• Exercise prompt: From the data below, return the exact lines starting at the line containing "Jos toista osaa" and ending at the line containing "pisimmästä (maxLength) alkaen", both included, and nothing else.

[Stored data entries]
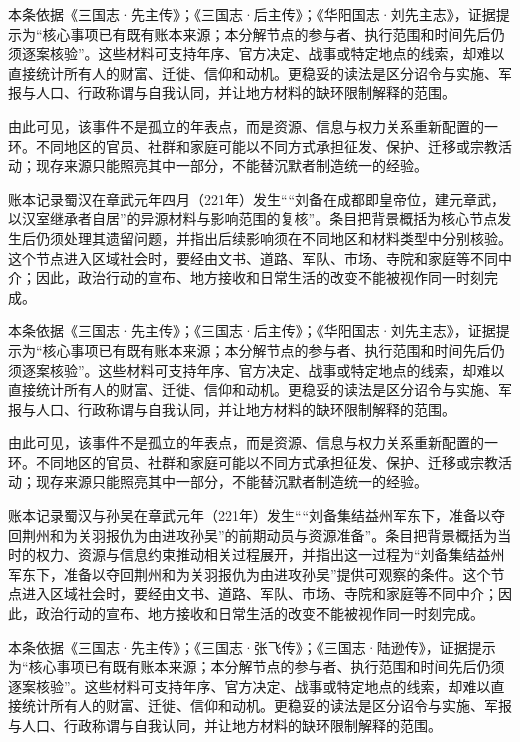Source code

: 本条依据《三国志·先主传》；《三国志·后主传》；《华阳国志·刘先主志》，证据提示为“核心事项已有既有账本来源；本分解节点的参与者、执行范围和时间先后仍须逐案核验”。这些材料可支持年序、官方决定、战事或特定地点的线索，却难以直接统计所有人的财富、迁徙、信仰和动机。更稳妥的读法是区分诏令与实施、军报与人口、行政称谓与自我认同，并让地方材料的缺环限制解释的范围。

由此可见，该事件不是孤立的年表点，而是资源、信息与权力关系重新配置的一环。不同地区的官员、社群和家庭可能以不同方式承担征发、保护、迁移或宗教活动；现存来源只能照亮其中一部分，不能替沉默者制造统一的经验。

账本记录蜀汉在章武元年四月（221年）发生““刘备在成都即皇帝位，建元章武，以汉室继承者自居”的异源材料与影响范围的复核”。条目把背景概括为核心节点发生后仍须处理其遗留问题，并指出后续影响须在不同地区和材料类型中分别核验。这个节点进入区域社会时，要经由文书、道路、军队、市场、寺院和家庭等不同中介；因此，政治行动的宣布、地方接收和日常生活的改变不能被视作同一时刻完成。

本条依据《三国志·先主传》；《三国志·后主传》；《华阳国志·刘先主志》，证据提示为“核心事项已有既有账本来源；本分解节点的参与者、执行范围和时间先后仍须逐案核验”。这些材料可支持年序、官方决定、战事或特定地点的线索，却难以直接统计所有人的财富、迁徙、信仰和动机。更稳妥的读法是区分诏令与实施、军报与人口、行政称谓与自我认同，并让地方材料的缺环限制解释的范围。

由此可见，该事件不是孤立的年表点，而是资源、信息与权力关系重新配置的一环。不同地区的官员、社群和家庭可能以不同方式承担征发、保护、迁移或宗教活动；现存来源只能照亮其中一部分，不能替沉默者制造统一的经验。

账本记录蜀汉与孙吴在章武元年（221年）发生““刘备集结益州军东下，准备以夺回荆州和为关羽报仇为由进攻孙吴”的前期动员与资源准备”。条目把背景概括为当时的权力、资源与信息约束推动相关过程展开，并指出这一过程为“刘备集结益州军东下，准备以夺回荆州和为关羽报仇为由进攻孙吴”提供可观察的条件。这个节点进入区域社会时，要经由文书、道路、军队、市场、寺院和家庭等不同中介；因此，政治行动的宣布、地方接收和日常生活的改变不能被视作同一时刻完成。

本条依据《三国志·先主传》；《三国志·张飞传》；《三国志·陆逊传》，证据提示为“核心事项已有既有账本来源；本分解节点的参与者、执行范围和时间先后仍须逐案核验”。这些材料可支持年序、官方决定、战事或特定地点的线索，却难以直接统计所有人的财富、迁徙、信仰和动机。更稳妥的读法是区分诏令与实施、军报与人口、行政称谓与自我认同，并让地方材料的缺环限制解释的范围。

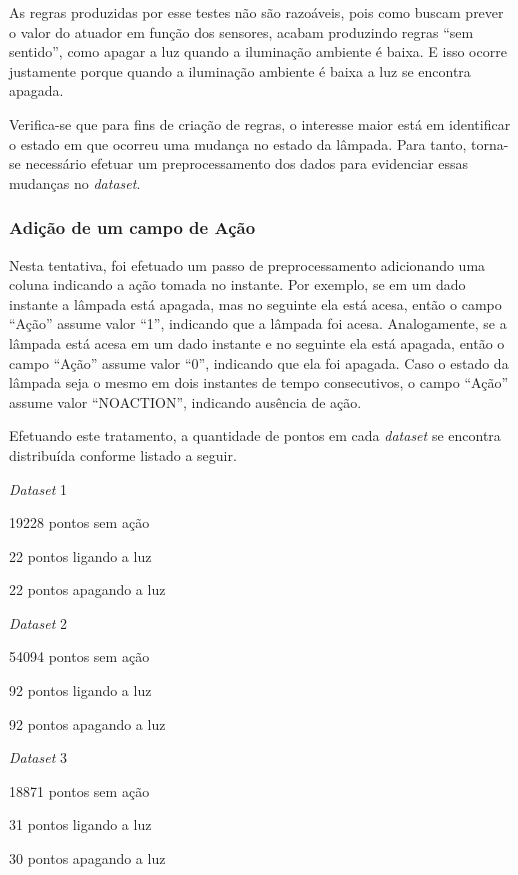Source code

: As regras produzidas por esse testes não são razoáveis, pois como buscam prever o valor do atuador em função dos sensores, acabam produzindo regras ``sem sentido'', como apagar a luz quando a iluminação ambiente é baixa. E isso ocorre justamente porque quando a iluminação ambiente é baixa a luz se encontra apagada.

Verifica-se que para fins de criação de regras, o interesse maior está em identificar o estado em que ocorreu uma mudança no estado da lâmpada. Para tanto, torna-se necessário efetuar um preprocessamento dos dados para evidenciar essas mudanças no \textit{dataset}.

\clearpage

\subsubsection{Adição de um campo de Ação}
Nesta tentativa, foi efetuado um passo de preprocessamento adicionando uma coluna indicando a ação tomada no instante. Por exemplo, se em um dado instante a lâmpada está apagada, mas no seguinte ela está acesa, então o campo ``Ação'' assume valor ``1'', indicando que a lâmpada foi acesa. Analogamente, se a lâmpada está acesa em um dado instante e no seguinte ela está apagada, então o campo ``Ação'' assume valor ``0'', indicando que ela foi apagada. Caso o estado da lâmpada seja o mesmo em dois instantes de tempo consecutivos, o campo ``Ação'' assume valor ``NO\underline{\space}ACTION'', indicando ausência de ação.

Efetuando este tratamento, a quantidade de pontos em cada \textit{dataset} se encontra distribuída conforme listado a seguir.

\begin{itemize_compact}
	\item \textit{Dataset} 1
	\begin{itemize_compact}
		\item 19228 pontos sem ação
		\item 22 pontos ligando a luz
		\item 22 pontos apagando a luz
	\end{itemize_compact}
		\item \textit{Dataset} 2
	\begin{itemize_compact}
		\item 54094 pontos sem ação
		\item 92 pontos ligando a luz
		\item 92 pontos apagando a luz
	\end{itemize_compact}
		\item \textit{Dataset} 3
	\begin{itemize_compact}
		\item 18871 pontos sem ação
		\item 31 pontos ligando a luz
		\item 30 pontos apagando a luz
	\end{itemize_compact}
\end{itemize_compact}

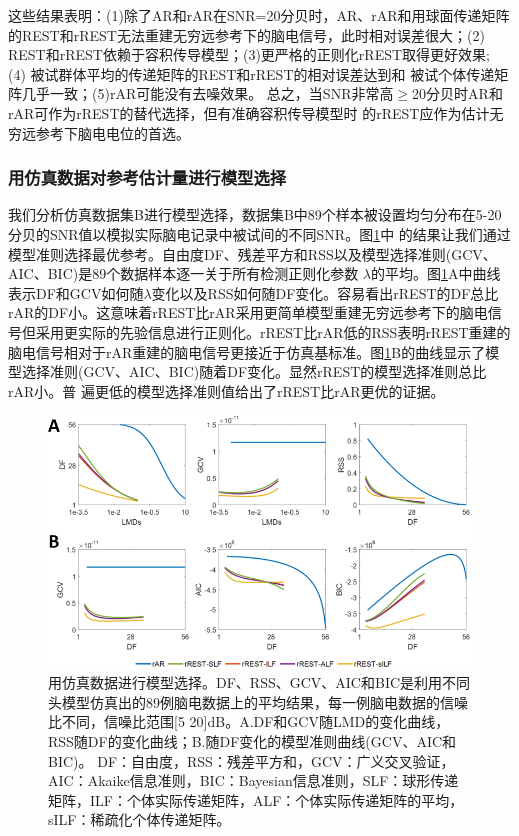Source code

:这些结果表明：(1)除了AR和rAR在SNR=20分贝时，AR、rAR和用球面传递矩阵的REST和rREST无法重建无穷远参考下的脑电信号，此时相对误差很大；(2) REST和rREST依赖于容积传导模型；(3)更严格的正则化rREST取得更好效果; (4) 被试群体平均的传递矩阵的REST和rREST的相对误差达到和
被试个体传递矩阵几乎一致；(5)rAR可能没有去噪效果。 总之，当SNR非常高$\geq$20分贝时AR和rAR可作为rREST的替代选择，但有准确容积传导模型时
的rREST应作为估计无穷远参考下脑电电位的首选。

\subsubsection{用仿真数据对参考估计量进行模型选择}
我们分析仿真数据集B进行模型选择，数据集B中89个样本被设置均匀分布在5-20分贝的SNR值以模拟实际脑电记录中被试间的不同SNR。图\ref{3:5}中
的结果让我们通过模型准则选择最优参考。自由度DF、残差平方和RSS以及模型选择准则(GCV、AIC、BIC)是89个数据样本逐一关于所有检测正则化参数
$\lambda$的平均。图\ref{3:5}A中曲线表示DF和GCV如何随$\lambda$变化以及RSS如何随DF变化。容易看出rREST的DF总比rAR的DF小。这意味着rREST比rAR采用更简单模型重建无穷远参考下的脑电信号但采用更实际的先验信息进行正则化。rREST比rAR低的RSS表明rREST重建的脑电信号相对于rAR重建的脑电信号更接近于仿真基标准。图\ref{3:5}B的曲线显示了模型选择准则(GCV、AIC、BIC)随着DF变化。显然rREST的模型选择准则总比rAR小。普
遍更低的模型选择准则值给出了rREST比rAR更优的证据。
\begin{figure}[!h]
	\centering
	\includegraphics[width=15cm]{pic/Frontier/figure5.png}
	\caption{用仿真数据进行模型选择。DF、RSS、GCV、AIC和BIC是利用不同头模型仿真出的89例脑电数据上的平均结果，每一例脑电数据的信噪比不同，信噪比范围[5 20]dB。A.DF和GCV随LMD的变化曲线，RSS随DF的变化曲线；B.随DF变化的模型准则曲线(GCV、AIC和BIC)。 DF：自由度，RSS：残差平方和，GCV：广义交叉验证，AIC：Akaike信息准则，BIC：Bayesian信息准则，SLF：球形传递矩阵，ILF：个体实际传递矩阵，ALF：个体实际传递矩阵的平均，sILF：稀疏化个体传递矩阵。}
	\label{3:5}
\end{figure}

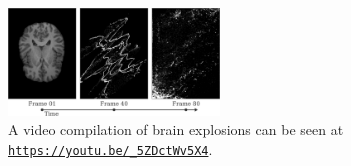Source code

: \documentclass[../main.tex]{subfiles}
\begin{document}
\begin{figure}
	\centering
	\includegraphics[width=0.5\textwidth]{images/exploding_brains.png}
	\caption{A video compilation of brain explosions can be seen at \texttt{\url{https://youtu.be/_5ZDctWv5X4}}.}
	\label{fig:exploding_brains}
\end{figure}

\printbibliography
\end{document}
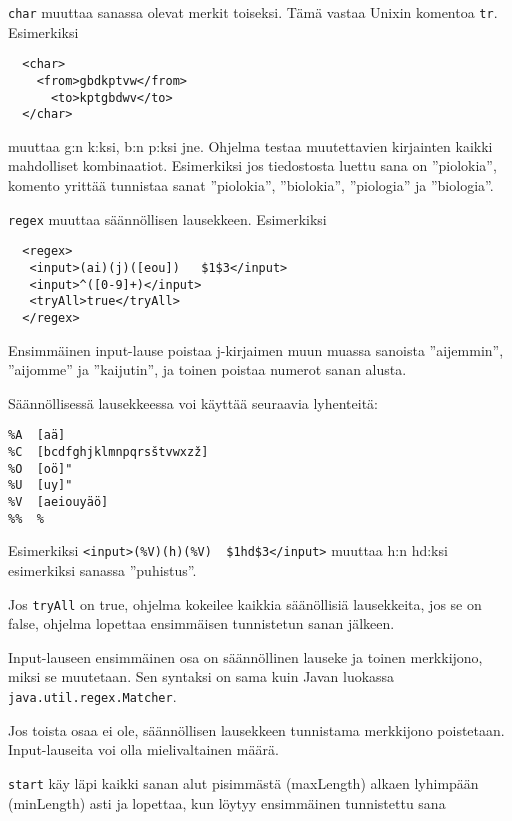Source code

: \documentclass[12pt]{article}
\begin{document}
\bigskip
\verb|char| muuttaa sanassa olevat merkit toiseksi. Tämä vastaa Unixin
komentoa \verb|tr|. Esimerkiksi

\begin{verbatim}
  <char>
    <from>gbdkptvw</from>
      <to>kptgbdwv</to>
  </char>
\end{verbatim}

muuttaa g:n k:ksi, b:n p:ksi jne. Ohjelma testaa muutettavien
kirjainten kaikki mahdolliset kombinaatiot. Esimerkiksi jos
tiedostosta luettu sana on ''piolokia'', komento yrittää tunnistaa
sanat ''piolokia'', ''biolokia'', ''piologia'' ja ''biologia''.




\verb|regex| muuttaa säännöllisen lausekkeen. Esimerkiksi

\begin{verbatim}
  <regex>
   <input>(ai)(j)([eou])   $1$3</input>
   <input>^([0-9]+)</input>
   <tryAll>true</tryAll>
  </regex>
\end{verbatim}

Ensimmäinen input-lause poistaa j-kirjaimen muun muassa sanoista
''aijemmin'', ''aijomme'' ja ''kaijutin'', ja toinen poistaa numerot
sanan alusta.


Säännöllisessä lausekkeessa voi käyttää seuraavia lyhenteitä:

\begin{verbatim}
%A  [aä]
%C  [bcdfghjklmnpqrsštvwxzž]
%O  [oö]"
%U  [uy]"
%V  [aeiouyäö]
%%  %
\end{verbatim}

Esimerkiksi \verb=<input>(%V)(h)(%V)  $1hd$3</input>=
muuttaa h:n hd:ksi esimerkiksi sanassa ''puhistus''.


Jos \verb=tryAll= on true, ohjelma kokeilee kaikkia säänöllisiä
lausekkeita, jos se on false, ohjelma lopettaa ensimmäisen tunnistetun
sanan jälkeen.

Input-lauseen ensimmäinen osa on säännöllinen lauseke ja toinen
merkkijono, miksi se muutetaan. Sen syntaksi on sama kuin Javan
luokassa \verb=java.util.regex.Matcher=.

Jos toista osaa ei ole, säännöllisen lausekkeen tunnistama merkkijono
poistetaan. Input-lauseita voi olla mielivaltainen määrä.




\bigskip
\verb=start= käy läpi kaikki sanan alut pisimmästä (maxLength) alkaen
lyhimpään (minLength) asti ja lopettaa, kun löytyy ensimmäinen
tunnistettu sana
\end{document}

• Output of the exercise:
Jos toista osaa ei ole, säännöllisen lausekkeen tunnistama merkkijono
poistetaan. Input-lauseita voi olla mielivaltainen määrä.




\bigskip
\verb=start= käy läpi kaikki sanan alut pisimmästä (maxLength) alkaen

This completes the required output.